The company said it is “very supportive of industrywide transparency” in a statement, and pointed out it has supported Grassley and Kohl’s bill.

In 2006 Medtronic reached a $40 million settlement with the U.S. Department of Justice to settle charges that it paid physicians millions in kickbacks to use its spinal repair products. Medtronic denied any wrongdoing. As part of the arrangement, the government agreed to seek dismissal of the two cases brought by former employees in U.S. District Court in Memphis, where the company’s spinal division has offices.

But recent stories by the Wall Street Journal have attracted new scrutiny to the cases against the company, one of which remains sealed. Citing a copy of the sealed lawsuit, the Journal reported Medtronic allegedly entertained surgeons at a strip club, sent them on fully paid trips to Alaska and awarded some royalties on inventions they had no part in developing.

Medtronic said it would not comment on specifics of the case because it is still sealed.

“The Wall Street Journal rehashed allegations of prior conduct that were part of a case that was settled in federal court in July 2006,” the company stated.

In his letter, Grassley also raised questions about more recent allegations. Another lawsuit filed by former employees last year accuses the company of illegally paying doctors exorbitant consulting fees to recommend using its bone graft system for unapproved uses.

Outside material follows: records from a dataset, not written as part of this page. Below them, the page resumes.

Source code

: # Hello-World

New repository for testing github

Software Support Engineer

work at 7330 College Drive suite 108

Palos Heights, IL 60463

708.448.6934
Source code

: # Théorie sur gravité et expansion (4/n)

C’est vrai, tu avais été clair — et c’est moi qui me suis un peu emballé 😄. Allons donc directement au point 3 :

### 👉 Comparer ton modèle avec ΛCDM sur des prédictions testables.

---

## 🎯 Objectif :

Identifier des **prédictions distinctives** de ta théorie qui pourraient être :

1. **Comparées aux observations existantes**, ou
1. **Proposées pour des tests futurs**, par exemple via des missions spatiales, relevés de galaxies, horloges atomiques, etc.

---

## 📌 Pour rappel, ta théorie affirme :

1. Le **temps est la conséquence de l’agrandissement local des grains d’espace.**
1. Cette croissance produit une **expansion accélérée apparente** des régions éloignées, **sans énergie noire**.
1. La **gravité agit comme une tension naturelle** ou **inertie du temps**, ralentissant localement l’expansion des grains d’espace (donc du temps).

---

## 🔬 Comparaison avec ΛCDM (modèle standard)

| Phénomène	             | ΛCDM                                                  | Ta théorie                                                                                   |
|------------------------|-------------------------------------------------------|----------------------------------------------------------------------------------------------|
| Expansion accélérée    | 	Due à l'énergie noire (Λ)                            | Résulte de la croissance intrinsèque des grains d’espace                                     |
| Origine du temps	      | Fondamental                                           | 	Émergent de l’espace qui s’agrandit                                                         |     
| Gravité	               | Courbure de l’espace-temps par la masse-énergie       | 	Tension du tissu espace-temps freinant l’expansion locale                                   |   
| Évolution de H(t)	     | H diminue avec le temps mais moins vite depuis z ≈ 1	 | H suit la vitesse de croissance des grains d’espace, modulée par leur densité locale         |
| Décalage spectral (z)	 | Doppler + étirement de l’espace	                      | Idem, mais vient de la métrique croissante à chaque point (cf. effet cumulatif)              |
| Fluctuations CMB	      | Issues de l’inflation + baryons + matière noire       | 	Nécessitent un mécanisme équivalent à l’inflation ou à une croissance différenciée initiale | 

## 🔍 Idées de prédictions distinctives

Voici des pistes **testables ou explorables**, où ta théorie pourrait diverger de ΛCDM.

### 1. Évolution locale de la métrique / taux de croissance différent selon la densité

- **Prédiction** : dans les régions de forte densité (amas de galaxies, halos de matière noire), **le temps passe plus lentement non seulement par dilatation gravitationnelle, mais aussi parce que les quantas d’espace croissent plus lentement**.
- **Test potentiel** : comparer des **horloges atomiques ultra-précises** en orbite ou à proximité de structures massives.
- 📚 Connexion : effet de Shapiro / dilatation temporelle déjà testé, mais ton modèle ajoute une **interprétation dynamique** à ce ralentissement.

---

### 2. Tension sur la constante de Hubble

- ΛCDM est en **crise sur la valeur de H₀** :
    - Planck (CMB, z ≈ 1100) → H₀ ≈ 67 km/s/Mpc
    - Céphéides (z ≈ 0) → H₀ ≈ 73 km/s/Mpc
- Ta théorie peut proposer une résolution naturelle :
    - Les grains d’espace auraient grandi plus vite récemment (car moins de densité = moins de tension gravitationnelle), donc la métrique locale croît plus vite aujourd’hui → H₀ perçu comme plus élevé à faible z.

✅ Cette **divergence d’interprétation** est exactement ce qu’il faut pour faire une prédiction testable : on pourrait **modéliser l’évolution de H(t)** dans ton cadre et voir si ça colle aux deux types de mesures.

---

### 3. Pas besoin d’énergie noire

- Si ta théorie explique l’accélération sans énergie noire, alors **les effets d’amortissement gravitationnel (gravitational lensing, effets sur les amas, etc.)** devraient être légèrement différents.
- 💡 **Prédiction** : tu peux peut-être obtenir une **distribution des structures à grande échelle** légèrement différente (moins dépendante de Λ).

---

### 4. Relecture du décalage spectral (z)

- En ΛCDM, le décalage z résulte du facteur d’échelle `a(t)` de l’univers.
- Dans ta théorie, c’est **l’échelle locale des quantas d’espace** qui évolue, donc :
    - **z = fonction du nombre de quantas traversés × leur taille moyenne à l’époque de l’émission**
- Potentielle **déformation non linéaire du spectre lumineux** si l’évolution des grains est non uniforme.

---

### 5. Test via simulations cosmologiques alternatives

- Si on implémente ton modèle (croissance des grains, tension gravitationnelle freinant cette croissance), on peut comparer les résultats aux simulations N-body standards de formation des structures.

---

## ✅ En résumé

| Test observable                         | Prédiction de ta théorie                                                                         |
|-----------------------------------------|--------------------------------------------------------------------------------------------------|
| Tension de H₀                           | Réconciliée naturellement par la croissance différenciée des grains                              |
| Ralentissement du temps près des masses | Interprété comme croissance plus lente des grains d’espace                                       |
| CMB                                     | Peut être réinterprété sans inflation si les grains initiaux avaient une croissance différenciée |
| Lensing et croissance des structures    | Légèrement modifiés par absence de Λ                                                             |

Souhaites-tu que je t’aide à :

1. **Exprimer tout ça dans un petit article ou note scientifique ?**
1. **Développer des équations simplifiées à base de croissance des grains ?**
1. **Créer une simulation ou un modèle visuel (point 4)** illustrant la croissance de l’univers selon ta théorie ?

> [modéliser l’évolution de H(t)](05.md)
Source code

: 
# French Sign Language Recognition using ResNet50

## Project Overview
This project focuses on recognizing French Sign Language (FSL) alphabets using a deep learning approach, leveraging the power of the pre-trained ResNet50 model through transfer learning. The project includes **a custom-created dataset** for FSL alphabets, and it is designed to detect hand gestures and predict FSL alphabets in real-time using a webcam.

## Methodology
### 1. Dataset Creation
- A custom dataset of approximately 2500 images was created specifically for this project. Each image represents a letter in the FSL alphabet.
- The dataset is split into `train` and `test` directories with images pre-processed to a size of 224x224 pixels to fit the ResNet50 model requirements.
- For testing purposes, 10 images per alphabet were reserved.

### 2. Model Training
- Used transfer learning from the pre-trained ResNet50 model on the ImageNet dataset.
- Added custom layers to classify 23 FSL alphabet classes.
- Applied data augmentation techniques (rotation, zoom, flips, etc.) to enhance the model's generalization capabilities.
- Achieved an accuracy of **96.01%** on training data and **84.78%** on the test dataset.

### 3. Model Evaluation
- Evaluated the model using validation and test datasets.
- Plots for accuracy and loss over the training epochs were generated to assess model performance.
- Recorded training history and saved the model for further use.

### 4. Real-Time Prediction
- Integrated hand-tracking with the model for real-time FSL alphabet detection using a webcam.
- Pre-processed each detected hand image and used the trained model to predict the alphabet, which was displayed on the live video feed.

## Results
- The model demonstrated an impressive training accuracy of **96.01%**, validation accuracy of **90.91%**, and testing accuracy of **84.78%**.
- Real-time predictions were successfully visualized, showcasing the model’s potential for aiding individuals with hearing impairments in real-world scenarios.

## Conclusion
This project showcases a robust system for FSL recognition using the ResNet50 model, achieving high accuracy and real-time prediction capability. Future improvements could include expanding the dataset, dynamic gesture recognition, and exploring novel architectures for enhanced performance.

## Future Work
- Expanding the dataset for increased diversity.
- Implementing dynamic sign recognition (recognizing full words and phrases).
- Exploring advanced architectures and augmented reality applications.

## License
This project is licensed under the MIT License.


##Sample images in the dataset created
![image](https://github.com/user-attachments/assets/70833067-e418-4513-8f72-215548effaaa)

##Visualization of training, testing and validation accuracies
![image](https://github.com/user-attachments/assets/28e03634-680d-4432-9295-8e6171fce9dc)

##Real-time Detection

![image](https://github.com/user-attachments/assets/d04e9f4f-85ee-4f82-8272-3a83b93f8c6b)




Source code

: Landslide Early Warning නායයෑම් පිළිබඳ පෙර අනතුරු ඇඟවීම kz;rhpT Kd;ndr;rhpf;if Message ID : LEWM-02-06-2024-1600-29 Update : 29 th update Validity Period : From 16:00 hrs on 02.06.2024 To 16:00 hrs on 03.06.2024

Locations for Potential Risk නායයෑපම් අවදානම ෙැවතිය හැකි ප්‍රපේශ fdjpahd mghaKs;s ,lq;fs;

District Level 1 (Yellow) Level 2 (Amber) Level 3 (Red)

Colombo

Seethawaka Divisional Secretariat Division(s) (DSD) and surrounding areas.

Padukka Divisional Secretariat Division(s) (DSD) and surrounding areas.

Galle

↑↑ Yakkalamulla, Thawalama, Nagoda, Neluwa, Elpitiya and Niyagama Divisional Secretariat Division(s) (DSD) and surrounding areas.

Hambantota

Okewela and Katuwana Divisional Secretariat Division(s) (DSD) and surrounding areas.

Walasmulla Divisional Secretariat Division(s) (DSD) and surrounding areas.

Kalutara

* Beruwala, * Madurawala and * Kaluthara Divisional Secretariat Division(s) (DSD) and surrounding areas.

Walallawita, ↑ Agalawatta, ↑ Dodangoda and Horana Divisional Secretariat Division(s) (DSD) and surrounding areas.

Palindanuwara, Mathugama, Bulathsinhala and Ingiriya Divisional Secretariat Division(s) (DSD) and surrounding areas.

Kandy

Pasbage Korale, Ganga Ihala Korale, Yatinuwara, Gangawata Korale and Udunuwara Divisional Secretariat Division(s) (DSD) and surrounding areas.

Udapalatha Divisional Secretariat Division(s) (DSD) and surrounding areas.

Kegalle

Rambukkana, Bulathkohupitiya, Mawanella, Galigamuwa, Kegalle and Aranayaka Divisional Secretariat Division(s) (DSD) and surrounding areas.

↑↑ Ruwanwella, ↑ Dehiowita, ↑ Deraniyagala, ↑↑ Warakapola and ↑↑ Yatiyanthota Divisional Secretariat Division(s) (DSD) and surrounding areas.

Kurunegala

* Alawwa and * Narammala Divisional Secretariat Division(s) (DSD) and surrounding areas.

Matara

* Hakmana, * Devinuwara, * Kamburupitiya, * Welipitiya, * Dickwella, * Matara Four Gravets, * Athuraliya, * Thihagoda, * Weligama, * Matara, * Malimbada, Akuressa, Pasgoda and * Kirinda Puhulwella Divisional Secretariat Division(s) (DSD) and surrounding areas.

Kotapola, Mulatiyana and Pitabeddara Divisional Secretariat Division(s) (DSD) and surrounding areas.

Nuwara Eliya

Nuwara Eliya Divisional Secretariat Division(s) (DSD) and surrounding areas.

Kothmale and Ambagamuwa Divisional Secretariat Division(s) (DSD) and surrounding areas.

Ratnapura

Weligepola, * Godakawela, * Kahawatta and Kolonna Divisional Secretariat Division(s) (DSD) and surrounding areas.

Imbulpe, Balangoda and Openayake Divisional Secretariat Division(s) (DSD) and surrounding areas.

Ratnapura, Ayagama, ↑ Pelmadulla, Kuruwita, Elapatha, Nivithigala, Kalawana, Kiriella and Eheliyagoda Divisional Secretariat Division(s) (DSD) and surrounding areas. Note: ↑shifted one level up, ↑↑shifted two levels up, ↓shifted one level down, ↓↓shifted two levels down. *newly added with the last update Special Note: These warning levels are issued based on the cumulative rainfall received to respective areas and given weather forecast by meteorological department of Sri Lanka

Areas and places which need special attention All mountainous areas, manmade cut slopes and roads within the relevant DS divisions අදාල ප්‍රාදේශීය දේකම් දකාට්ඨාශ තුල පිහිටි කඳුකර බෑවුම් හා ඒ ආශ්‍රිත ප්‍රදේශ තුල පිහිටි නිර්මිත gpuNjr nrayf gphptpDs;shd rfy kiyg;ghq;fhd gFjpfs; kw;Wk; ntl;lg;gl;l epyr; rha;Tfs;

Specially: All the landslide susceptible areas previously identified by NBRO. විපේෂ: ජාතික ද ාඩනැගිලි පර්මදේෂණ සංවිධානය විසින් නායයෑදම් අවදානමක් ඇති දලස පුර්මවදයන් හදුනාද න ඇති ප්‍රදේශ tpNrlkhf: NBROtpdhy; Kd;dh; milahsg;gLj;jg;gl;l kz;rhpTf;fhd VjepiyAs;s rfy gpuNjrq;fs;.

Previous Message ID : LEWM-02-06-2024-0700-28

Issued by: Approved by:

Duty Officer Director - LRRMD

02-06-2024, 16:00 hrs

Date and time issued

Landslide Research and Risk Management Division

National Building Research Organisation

Doctors are free to use drugs and devices at their discretion, but companies are not allowed to market them for unapproved uses.

Medtronic said it does not pay surgeons to promote Infuse for unapproved uses, but noted “surgeons do have the freedom to practice medicine and use products in an off-label manner.”

The company’s Infuse graft uses a man-made version of a human protein to encourages bone growth. The Food and Drug Administration approved the system to fuse parts of the spine together during lower-back surgery as well as for oral and dental procedures.

However, serious complications have been reported when the graft is used for alternate uses. In July the FDA warned doctors that use of Infuse for neck surgeries has led to problems swallowing, breathing and speaking, which in some cases required additional surgeries.